Doch das Werk stand unter keinem guten Stern. Nicht nur, dass während der Dreharbeiten die Bühnenbauten vollständig abbrannten, und man sich mit improvisierten Kulissen alle Mühe geben musste, um einigermaßen rechtzeitig fertigzuwerden. Auch als der Film 1986 in den USA veröffentlicht wurde, floppte er zunächst an den Kinokassen. Zwar erhielt Legende 1987 eine Oscarnomierung für das „Beste Make-up und beste Frisuren“ und auch finanziell hatte sich der Film mittlerweile rentiert, dennoch bekam die Fantasy-Geschichte von Kritiker*innen ein negatives Echo.
Wir schauen uns den Film mal genauer an und prüfen kritisch, welche Berechtigung die Kritiken haben.
Wenn die Königstochter in den Zauberwald geht …
Die Königstochter Lili liebt es sich aus dem Schloss zu stehlen, um einfache Leute in einem kleinen Bauernhaus am Waldesrand zu besuchen. Von dort aus startet sie ihre Ausflüge in den Zauberwald, bei denen sie sich mit Jack trifft. Der junge Mann kennt so manches Geheimnis des magischen Ortes, außerdem ist er verliebt in Lili. Daher will er ihr an diesem Tag die zwei wunderbarsten Geschöpfe des Waldes zeigen: Die Einhörner.
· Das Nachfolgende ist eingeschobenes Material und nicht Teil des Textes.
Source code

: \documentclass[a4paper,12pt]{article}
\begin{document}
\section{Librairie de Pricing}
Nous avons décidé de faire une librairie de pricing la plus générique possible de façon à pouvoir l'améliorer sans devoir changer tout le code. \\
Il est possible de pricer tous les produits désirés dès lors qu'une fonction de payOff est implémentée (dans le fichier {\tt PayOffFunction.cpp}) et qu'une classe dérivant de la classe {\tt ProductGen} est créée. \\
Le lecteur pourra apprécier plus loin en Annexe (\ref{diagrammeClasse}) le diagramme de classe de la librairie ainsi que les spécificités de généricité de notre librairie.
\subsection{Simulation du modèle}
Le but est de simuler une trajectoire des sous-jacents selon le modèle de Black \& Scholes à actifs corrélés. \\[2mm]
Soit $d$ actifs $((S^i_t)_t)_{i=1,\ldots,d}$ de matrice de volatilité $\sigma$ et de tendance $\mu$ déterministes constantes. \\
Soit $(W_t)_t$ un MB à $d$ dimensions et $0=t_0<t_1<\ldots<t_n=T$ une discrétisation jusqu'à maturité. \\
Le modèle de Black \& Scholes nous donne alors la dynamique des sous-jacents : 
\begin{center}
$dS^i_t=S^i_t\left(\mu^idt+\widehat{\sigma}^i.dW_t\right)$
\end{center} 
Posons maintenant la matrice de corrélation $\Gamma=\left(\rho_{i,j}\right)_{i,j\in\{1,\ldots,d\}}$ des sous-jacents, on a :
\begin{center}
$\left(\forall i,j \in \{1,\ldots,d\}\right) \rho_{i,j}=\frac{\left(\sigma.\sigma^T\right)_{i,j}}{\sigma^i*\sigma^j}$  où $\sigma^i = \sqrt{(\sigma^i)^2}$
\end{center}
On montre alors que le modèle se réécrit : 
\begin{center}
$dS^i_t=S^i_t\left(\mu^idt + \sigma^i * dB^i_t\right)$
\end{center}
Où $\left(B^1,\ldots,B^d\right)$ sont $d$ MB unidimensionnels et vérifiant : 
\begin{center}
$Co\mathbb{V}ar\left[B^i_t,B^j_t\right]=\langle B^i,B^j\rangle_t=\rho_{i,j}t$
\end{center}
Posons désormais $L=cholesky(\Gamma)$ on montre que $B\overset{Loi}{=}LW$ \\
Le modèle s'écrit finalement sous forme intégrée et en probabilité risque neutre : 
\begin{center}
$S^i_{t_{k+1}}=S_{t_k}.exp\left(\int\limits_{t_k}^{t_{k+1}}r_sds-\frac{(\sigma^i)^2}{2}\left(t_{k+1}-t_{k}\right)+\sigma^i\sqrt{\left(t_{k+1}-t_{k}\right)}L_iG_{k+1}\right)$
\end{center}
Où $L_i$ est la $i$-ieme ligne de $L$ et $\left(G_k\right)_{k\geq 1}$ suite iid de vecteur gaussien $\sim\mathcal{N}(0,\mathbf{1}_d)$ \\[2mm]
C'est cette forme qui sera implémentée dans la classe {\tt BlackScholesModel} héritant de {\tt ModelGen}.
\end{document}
Als Jack die Prinzessin zur Quelle führt und Lili die magischen Wesen sieht, ist sie sofort von deren Schönheit und Aura verzaubert und möchte sie, von Sehnsucht erfasst, berühren.
Doch wo das Gute naiv ist, ist das Böse meist nicht fern. Der Herr der Finsternis hat bereits seine Kobolde ausgesandt, damit diese die beiden Geschöpfe erlegen und deren Hörner entwenden. Mithilfe der Zauberkraft der Hörner, möchte der Herr der Finsternis die völlige Macht über die Welt erlangen. Nur die Existenz der Einhörner ist es, die das bisher verhindert hat. Genau in dem Moment, als Lili eines der Einhörner berührt, nutzen die Unholde des Bösen ihre Chance und töten das Wesen. Das Unheil ist angerichtet, der Zauberwald versinkt in Eis und Schnee und die Welt steht vor dem Abgrund. Trotzdem gibt es Hoffnung, denn das zweite Einhorn ist noch am Leben. Doch die Schergen sind ihm bereits auf der Spur und auch Lili schwebt in größter Gefahr. Nun ist es an Jack und den guten Geistern des Waldes zu retten was zu retten ist.
Traumhaft und zeitlos
Die starke Bildersprache ist gleichermaßen Highlight und Kernpunkt des Filmes. In märchenhaften, mythisch-intuitiven Sequenzen wird die Geschichte ruhig erzählt. Die Spanne reicht von sonnigen, leichtlebigen Szenen im Wald bis hin zu düsteren, unheimlichen Momenten im Hort der Dunkelheit.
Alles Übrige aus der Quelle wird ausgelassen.